Directors and Staff discussed Dr. Dillihunt’s assistance with finding qualified independent medical examiners to ensure that the Board is complying with the Law Court’s decision in the Lydon case; contract expiring on 6-30-04; the original contract with Dr. Dillihunt totaling $10,000; renewing the contract for two years, which is the maximum allowed under the State’s provisions.
James Mingo MOVED TO RENEW DR. DILLIHUNT’S $10,000 MEDICAL
CONSULTANT CONTRACT FOR TWO YEARS; Anthony Monfiletto seconded.
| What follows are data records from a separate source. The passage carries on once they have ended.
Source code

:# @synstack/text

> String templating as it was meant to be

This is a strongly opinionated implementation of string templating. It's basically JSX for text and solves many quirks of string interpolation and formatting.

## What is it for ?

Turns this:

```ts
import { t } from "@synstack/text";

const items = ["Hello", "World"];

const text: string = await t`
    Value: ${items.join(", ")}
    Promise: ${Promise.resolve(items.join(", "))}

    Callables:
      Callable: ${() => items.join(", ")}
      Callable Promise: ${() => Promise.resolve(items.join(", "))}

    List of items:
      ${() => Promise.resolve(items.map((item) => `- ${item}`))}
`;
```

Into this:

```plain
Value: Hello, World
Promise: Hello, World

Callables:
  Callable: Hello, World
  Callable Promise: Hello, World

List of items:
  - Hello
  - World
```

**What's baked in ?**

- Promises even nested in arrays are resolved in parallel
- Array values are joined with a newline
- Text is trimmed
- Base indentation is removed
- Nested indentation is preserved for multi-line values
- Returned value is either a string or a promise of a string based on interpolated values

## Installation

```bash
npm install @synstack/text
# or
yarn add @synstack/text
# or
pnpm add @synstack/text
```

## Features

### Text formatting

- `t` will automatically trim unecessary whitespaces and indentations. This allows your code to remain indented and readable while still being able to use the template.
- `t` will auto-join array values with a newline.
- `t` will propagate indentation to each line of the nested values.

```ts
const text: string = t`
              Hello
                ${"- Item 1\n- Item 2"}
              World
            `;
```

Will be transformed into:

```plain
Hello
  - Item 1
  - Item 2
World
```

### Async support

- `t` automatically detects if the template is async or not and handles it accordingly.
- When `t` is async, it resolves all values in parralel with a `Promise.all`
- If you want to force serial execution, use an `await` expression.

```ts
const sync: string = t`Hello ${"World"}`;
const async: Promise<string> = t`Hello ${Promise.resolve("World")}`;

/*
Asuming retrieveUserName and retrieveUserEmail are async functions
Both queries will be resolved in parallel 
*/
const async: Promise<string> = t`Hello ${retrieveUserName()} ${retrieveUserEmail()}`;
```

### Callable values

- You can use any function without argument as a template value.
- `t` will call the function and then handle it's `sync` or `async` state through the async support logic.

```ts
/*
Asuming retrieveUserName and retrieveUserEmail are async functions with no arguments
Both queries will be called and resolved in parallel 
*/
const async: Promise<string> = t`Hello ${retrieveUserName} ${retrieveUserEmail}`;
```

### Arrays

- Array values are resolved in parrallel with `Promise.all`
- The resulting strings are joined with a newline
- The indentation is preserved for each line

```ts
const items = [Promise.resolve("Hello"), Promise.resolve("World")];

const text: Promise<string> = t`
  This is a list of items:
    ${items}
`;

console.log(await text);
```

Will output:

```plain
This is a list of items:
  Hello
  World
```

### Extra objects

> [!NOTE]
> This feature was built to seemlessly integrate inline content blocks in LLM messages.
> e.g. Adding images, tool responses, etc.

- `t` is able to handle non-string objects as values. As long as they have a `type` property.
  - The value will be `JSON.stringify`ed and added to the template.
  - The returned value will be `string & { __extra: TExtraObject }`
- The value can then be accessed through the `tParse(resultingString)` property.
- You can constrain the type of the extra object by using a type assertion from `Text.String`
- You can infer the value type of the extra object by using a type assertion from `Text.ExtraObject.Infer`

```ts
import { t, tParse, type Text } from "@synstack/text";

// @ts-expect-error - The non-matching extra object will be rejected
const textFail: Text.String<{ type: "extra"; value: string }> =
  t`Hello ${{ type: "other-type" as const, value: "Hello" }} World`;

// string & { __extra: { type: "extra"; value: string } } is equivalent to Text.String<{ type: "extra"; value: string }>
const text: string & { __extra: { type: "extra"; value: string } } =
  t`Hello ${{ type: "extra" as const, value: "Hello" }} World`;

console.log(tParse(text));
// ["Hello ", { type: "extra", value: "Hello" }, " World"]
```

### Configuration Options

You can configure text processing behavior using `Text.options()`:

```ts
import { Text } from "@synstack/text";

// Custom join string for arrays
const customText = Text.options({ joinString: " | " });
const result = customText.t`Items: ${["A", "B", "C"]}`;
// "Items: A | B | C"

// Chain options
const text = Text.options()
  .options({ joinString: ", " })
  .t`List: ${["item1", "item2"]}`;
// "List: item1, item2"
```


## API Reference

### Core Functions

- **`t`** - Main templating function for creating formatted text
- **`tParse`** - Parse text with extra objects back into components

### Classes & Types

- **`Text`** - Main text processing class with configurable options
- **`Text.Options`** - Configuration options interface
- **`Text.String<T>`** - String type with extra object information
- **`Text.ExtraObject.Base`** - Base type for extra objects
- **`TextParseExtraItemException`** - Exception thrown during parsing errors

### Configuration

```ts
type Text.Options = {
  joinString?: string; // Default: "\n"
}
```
MOTION CARRIES
Directors and Staff discussed the IME Subcommittee’s approval of 11 independent medical examiners (Staff noted that the Committee’s approval of two of the IME’s is contingent on their opening of an active treating practice since one of them is a professor and the other one is undergoing treatments for cancer); the IME Subcommittee consisting of Chairman Dionne and Directors Mingo and Kirkpatrick; the group being unanimous in its recommendation that the 11 individuals serve as an independent medical examiners for the Board; the Board’s statutory provisions requiring the examiners to be board-certified in their specialty which is indicated on the list; one of the physicians being board-certified as a family practitioner; the statutory provisions with respect to certification and whether some of the specialties listed have met the specific certification criteria; pain management becoming a major area of medicine; reviewing the language with respect to certification to ensure that the 11 doctors recommended are board certified; how individuals become certified in pain management; IME Subcommittee Members J.Mingo and J.Kirkpatrick having copies of the individual’s CV’s if anyone is interested in reviewing their paperwork and adding the item to the next agenda to continue the discussions on whether the 11 doctors the group is recommending are board-certified.
James Mingo MOVED TO ADJOURN TODAY’S MEETING; Anthony Monfiletto seconded. MOTION CARRIES 7-0.
The meeting formally adjourned at 10:57 a.m.